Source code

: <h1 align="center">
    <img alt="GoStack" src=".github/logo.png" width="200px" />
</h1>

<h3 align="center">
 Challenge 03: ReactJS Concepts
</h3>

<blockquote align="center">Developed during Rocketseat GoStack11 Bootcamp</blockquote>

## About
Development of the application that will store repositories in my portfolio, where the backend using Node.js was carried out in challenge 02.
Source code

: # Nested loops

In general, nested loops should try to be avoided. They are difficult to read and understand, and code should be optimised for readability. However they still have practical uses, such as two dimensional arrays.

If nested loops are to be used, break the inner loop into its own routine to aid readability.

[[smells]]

Activity => Reproduce every line above, keeping each word exactly as it appears.

Result of this exercise =>
Source code

: <h1 align="center">
    <img alt="GoStack" src=".github/logo.png" width="200px" />
</h1>

<h3 align="center">
 Challenge 03: ReactJS Concepts
</h3>

<blockquote align="center">Developed during Rocketseat GoStack11 Bootcamp</blockquote>

## About
Development of the application that will store repositories in my portfolio, where the backend using Node.js was carried out in challenge 02.
Source code

: # Nested loops

In general, nested loops should try to be avoided. They are difficult to read and understand, and code should be optimised for readability. However they still have practical uses, such as two dimensional arrays.

If nested loops are to be used, break the inner loop into its own routine to aid readability.

[[smells]]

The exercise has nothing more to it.